Pictures paired with source code -
◇ ◇ ◇ ◇ ◇
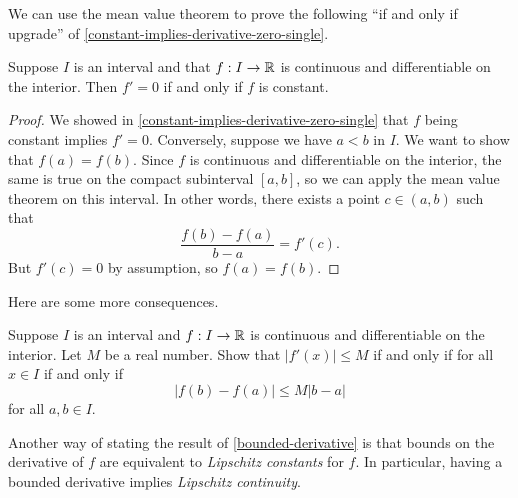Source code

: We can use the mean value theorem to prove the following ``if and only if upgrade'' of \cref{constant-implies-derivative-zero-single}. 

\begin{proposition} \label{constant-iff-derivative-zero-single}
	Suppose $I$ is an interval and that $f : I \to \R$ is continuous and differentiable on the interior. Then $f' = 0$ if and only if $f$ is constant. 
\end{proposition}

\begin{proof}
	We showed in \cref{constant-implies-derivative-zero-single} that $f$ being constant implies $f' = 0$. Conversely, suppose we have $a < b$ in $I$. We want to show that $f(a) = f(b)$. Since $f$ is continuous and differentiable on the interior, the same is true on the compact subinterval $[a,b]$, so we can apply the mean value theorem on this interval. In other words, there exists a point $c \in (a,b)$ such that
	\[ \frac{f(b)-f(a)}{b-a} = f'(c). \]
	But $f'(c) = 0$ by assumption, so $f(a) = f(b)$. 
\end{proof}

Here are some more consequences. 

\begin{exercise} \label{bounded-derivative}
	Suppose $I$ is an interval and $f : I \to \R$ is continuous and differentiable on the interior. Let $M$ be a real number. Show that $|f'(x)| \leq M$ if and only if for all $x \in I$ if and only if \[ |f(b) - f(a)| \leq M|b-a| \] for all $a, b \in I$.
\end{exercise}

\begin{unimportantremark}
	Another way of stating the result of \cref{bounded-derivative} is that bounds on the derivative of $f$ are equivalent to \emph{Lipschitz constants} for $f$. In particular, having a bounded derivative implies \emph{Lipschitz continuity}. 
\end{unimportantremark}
◇ ◇ ◇ ◇ ◇
Your goal - Copy each line of the entries in which the string "continuous" is found.

Written reply -
	Suppose $I$ is an interval and that $f : I \to \R$ is continuous and differentiable on the interior. Then $f' = 0$ if and only if $f$ is constant. 
	We showed in \cref{constant-implies-derivative-zero-single} that $f$ being constant implies $f' = 0$. Conversely, suppose we have $a < b$ in $I$. We want to show that $f(a) = f(b)$. Since $f$ is continuous and differentiable on the interior, the same is true on the compact subinterval $[a,b]$, so we can apply the mean value theorem on this interval. In other words, there exists a point $c \in (a,b)$ such that
	Suppose $I$ is an interval and $f : I \to \R$ is continuous and differentiable on the interior. Let $M$ be a real number. Show that $|f'(x)| \leq M$ if and only if for all $x \in I$ if and only if \[ |f(b) - f(a)| \leq M|b-a| \] for all $a, b \in I$.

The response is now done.